- _What the task asks_
Locate every line in the records below that holds the word "described" and return each one.

- _Stored data entries_
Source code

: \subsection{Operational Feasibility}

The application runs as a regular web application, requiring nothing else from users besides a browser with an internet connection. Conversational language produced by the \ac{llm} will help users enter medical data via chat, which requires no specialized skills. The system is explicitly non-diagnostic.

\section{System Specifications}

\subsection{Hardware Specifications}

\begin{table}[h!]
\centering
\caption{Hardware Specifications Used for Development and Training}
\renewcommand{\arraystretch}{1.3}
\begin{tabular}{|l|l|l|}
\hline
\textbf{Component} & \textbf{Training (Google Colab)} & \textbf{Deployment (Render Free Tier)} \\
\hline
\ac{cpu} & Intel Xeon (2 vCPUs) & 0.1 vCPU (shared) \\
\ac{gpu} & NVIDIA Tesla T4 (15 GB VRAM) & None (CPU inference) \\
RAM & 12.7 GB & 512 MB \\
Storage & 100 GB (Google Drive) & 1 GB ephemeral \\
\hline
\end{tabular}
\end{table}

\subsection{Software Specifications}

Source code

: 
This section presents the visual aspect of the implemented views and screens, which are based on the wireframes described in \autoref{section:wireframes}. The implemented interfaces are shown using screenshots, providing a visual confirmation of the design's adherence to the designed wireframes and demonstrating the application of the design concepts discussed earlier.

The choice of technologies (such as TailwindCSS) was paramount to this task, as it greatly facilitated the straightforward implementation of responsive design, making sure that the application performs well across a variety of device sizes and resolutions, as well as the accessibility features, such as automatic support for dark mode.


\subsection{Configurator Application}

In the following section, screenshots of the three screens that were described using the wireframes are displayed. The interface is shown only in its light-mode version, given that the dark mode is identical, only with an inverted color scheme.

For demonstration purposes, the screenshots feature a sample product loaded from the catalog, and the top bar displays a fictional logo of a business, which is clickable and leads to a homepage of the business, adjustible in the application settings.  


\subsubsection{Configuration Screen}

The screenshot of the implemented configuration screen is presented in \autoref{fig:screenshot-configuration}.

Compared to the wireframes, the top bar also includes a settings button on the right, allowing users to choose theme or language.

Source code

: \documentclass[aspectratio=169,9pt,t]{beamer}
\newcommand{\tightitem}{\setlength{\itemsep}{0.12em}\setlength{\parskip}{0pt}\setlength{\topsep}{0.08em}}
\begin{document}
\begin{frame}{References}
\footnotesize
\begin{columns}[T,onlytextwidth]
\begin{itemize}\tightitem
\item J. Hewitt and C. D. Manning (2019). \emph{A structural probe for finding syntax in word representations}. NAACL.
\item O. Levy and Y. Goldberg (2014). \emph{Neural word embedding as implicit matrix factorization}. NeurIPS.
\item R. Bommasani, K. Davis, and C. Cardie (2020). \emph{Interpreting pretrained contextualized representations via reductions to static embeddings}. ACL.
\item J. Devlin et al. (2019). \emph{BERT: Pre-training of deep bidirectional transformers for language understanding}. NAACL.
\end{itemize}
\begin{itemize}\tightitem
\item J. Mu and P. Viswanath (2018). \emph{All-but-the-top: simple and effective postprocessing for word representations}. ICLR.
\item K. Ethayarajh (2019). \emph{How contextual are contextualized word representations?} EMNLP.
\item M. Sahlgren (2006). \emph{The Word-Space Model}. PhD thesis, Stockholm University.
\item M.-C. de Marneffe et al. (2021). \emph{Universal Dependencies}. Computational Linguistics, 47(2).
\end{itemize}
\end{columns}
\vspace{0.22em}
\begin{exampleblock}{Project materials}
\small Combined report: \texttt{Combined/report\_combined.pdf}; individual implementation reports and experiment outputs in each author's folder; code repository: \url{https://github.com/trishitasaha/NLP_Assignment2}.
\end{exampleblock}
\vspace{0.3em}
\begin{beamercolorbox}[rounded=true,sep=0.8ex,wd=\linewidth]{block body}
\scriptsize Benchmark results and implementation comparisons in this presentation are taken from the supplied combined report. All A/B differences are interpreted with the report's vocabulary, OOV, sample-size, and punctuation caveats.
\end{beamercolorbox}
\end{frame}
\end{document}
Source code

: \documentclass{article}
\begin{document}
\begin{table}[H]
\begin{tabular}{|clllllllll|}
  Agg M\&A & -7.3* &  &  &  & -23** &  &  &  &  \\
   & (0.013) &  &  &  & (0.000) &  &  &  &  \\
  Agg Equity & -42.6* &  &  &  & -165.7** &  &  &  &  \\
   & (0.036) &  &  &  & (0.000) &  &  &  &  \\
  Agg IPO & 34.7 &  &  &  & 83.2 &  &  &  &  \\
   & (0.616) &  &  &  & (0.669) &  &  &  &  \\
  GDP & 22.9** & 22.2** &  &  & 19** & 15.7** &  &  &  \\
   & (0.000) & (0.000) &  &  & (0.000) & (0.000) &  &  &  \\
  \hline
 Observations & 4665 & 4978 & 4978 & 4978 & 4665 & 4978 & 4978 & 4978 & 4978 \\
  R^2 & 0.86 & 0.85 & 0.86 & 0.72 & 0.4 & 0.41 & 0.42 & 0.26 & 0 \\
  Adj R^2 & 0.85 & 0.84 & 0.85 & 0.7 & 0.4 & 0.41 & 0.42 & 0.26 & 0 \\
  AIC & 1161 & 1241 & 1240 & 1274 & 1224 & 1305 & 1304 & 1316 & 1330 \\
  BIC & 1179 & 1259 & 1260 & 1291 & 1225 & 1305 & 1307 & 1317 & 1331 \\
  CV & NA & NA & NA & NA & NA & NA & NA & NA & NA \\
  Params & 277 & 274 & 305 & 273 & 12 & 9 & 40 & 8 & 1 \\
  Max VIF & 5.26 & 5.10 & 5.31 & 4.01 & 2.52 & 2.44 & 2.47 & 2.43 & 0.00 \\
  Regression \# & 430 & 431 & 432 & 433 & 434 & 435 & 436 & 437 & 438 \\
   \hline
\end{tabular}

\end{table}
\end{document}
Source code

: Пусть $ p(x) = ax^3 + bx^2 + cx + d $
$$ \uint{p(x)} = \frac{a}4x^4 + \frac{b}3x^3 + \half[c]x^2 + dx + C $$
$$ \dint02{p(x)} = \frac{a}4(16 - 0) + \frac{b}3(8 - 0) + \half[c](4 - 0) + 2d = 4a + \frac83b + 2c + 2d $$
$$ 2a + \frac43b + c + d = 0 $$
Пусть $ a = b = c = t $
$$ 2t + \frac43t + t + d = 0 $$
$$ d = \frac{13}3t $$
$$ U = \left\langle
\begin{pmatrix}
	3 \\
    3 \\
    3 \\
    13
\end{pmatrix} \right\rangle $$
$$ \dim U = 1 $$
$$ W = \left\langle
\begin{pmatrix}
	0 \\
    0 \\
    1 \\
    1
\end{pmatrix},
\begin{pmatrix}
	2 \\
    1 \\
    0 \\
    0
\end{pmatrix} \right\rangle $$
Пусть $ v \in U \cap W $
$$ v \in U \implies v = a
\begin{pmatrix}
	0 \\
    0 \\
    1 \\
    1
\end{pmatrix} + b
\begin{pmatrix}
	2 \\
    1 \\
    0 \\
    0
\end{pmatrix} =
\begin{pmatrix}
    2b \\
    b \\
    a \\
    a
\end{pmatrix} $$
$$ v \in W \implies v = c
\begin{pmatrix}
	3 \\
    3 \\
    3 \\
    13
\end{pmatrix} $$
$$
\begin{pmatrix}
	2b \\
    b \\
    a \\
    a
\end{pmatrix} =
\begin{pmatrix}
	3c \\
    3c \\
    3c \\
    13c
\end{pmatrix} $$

- _Solution to the exercise_
This section presents the visual aspect of the implemented views and screens, which are based on the wireframes described in \autoref{section:wireframes}. The implemented interfaces are shown using screenshots, providing a visual confirmation of the design's adherence to the designed wireframes and demonstrating the application of the design concepts discussed earlier.
In the following section, screenshots of the three screens that were described using the wireframes are displayed. The interface is shown only in its light-mode version, given that the dark mode is identical, only with an inverted color scheme.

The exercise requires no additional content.